START Entries shown

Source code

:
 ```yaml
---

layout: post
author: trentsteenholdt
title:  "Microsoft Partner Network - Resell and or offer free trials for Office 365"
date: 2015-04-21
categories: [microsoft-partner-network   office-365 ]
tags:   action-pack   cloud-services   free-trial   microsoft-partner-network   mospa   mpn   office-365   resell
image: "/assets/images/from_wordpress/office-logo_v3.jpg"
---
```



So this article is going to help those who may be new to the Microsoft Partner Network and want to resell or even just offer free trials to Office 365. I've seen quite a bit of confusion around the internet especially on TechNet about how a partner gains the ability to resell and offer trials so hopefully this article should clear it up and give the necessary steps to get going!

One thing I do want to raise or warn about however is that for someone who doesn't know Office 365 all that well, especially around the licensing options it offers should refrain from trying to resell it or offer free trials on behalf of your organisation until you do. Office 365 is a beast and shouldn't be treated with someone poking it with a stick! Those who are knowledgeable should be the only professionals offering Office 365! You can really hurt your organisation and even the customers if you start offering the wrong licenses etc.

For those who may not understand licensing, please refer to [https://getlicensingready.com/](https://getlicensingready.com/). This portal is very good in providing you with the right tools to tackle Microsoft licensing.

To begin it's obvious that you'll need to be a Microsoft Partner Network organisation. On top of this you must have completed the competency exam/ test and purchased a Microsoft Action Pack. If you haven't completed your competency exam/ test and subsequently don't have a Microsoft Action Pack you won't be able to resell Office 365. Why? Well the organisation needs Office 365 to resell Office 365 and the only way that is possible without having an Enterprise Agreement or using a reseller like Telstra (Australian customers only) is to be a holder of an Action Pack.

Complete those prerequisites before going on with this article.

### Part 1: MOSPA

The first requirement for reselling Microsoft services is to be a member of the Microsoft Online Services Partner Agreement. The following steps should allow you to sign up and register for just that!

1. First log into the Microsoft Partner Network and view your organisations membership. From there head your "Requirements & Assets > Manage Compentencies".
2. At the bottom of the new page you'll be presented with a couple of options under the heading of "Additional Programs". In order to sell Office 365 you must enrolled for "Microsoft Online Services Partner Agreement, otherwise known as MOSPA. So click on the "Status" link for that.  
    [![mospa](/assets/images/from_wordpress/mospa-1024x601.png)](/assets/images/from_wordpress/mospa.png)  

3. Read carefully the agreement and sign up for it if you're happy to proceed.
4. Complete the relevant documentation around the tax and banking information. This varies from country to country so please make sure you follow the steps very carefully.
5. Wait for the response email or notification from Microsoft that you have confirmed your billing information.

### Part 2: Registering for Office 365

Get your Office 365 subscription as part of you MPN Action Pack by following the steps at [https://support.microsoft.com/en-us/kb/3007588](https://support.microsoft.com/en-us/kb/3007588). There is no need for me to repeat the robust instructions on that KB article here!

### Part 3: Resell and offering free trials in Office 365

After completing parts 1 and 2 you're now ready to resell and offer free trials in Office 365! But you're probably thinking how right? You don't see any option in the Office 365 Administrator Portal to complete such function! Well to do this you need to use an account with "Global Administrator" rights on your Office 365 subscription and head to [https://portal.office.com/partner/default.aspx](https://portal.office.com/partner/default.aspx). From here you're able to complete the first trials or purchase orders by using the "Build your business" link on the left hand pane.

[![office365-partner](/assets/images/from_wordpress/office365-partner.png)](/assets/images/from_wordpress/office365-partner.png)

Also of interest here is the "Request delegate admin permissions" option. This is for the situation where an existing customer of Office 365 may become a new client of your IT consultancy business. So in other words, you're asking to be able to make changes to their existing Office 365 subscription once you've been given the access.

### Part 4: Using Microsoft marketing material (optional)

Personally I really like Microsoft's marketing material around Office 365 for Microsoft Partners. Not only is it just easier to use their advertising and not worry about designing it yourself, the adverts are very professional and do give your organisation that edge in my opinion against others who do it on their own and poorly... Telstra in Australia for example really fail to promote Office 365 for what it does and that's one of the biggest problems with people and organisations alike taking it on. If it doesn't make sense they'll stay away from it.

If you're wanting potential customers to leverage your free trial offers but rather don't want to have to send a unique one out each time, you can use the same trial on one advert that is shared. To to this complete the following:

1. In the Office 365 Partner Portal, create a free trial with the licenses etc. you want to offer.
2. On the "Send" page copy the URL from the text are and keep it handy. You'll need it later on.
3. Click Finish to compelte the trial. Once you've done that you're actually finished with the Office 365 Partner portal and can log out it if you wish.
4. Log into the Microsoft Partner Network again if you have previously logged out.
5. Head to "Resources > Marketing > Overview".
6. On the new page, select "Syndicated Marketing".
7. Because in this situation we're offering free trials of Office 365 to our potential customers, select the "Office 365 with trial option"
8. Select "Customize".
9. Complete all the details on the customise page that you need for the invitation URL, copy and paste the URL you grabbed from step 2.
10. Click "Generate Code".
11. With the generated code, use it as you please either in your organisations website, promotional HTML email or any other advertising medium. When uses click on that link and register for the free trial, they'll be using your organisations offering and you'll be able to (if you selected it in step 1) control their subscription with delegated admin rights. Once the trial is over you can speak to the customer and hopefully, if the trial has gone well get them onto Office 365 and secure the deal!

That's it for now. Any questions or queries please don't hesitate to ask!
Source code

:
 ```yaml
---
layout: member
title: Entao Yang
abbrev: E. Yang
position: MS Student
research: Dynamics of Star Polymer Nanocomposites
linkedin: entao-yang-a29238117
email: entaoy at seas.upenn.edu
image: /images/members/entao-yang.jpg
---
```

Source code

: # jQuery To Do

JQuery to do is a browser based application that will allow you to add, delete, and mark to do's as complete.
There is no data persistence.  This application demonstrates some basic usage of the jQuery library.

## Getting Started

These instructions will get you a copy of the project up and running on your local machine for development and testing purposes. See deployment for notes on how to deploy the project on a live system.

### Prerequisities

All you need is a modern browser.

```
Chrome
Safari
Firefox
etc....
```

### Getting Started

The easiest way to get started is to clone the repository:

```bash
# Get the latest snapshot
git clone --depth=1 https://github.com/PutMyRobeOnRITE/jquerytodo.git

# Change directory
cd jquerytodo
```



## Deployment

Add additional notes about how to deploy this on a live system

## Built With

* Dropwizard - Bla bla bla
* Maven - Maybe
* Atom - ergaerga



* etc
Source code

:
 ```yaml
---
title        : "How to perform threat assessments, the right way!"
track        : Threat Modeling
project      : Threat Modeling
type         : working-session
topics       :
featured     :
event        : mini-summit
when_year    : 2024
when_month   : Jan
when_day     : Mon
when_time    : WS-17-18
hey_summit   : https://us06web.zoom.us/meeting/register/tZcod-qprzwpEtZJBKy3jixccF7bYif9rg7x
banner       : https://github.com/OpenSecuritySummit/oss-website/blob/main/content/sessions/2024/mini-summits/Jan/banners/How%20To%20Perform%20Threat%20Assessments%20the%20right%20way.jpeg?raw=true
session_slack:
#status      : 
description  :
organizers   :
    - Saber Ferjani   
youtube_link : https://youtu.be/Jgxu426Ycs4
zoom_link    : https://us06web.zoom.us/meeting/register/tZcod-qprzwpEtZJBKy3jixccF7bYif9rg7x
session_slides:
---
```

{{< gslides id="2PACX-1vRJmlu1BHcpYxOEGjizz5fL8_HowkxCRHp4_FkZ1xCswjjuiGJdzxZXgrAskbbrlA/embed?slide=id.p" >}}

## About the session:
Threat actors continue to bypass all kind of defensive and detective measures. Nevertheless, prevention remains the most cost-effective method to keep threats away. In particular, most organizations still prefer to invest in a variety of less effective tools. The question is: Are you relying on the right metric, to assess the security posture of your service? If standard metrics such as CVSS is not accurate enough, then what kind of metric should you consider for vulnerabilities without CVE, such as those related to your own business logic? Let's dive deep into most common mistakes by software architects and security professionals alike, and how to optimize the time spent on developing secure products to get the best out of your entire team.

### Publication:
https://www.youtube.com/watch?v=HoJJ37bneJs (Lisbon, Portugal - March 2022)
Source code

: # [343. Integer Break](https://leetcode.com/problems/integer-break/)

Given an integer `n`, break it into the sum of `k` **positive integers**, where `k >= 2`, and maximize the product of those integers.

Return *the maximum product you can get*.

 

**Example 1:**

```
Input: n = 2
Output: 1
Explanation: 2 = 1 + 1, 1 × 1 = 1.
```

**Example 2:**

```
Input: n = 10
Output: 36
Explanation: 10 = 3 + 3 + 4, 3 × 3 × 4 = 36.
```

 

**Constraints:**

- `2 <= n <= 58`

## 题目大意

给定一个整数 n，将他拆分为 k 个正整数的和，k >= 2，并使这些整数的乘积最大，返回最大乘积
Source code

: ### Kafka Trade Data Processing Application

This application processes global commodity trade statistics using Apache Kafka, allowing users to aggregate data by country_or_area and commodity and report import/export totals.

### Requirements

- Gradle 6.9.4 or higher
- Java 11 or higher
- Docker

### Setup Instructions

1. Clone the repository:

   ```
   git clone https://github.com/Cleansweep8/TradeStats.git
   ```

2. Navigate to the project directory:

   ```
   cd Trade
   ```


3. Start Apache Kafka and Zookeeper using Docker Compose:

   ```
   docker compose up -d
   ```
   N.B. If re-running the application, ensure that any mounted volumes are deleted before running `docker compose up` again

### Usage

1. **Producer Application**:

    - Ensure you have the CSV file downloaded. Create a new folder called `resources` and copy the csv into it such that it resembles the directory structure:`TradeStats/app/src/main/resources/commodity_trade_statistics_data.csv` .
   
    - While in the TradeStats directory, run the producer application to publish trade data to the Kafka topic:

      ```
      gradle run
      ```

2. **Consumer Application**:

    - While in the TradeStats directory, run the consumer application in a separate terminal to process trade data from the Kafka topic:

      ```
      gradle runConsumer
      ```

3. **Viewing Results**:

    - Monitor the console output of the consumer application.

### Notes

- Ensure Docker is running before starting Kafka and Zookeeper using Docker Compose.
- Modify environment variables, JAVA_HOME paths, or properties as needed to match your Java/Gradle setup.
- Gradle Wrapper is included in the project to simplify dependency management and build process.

END Entries shown

- _Directions_
The line containing "For those who" marks the end. Please print exactly every line from the top of the data to it, both included, and nothing more.

- _Solution below_
Source code

:
 ```yaml
---

layout: post
author: trentsteenholdt
title:  "Microsoft Partner Network - Resell and or offer free trials for Office 365"
date: 2015-04-21
categories: [microsoft-partner-network   office-365 ]
tags:   action-pack   cloud-services   free-trial   microsoft-partner-network   mospa   mpn   office-365   resell
image: "/assets/images/from_wordpress/office-logo_v3.jpg"
---
```



So this article is going to help those who may be new to the Microsoft Partner Network and want to resell or even just offer free trials to Office 365. I've seen quite a bit of confusion around the internet especially on TechNet about how a partner gains the ability to resell and offer trials so hopefully this article should clear it up and give the necessary steps to get going!

One thing I do want to raise or warn about however is that for someone who doesn't know Office 365 all that well, especially around the licensing options it offers should refrain from trying to resell it or offer free trials on behalf of your organisation until you do. Office 365 is a beast and shouldn't be treated with someone poking it with a stick! Those who are knowledgeable should be the only professionals offering Office 365! You can really hurt your organisation and even the customers if you start offering the wrong licenses etc.

For those who may not understand licensing, please refer to [https://getlicensingready.com/](https://getlicensingready.com/). This portal is very good in providing you with the right tools to tackle Microsoft licensing.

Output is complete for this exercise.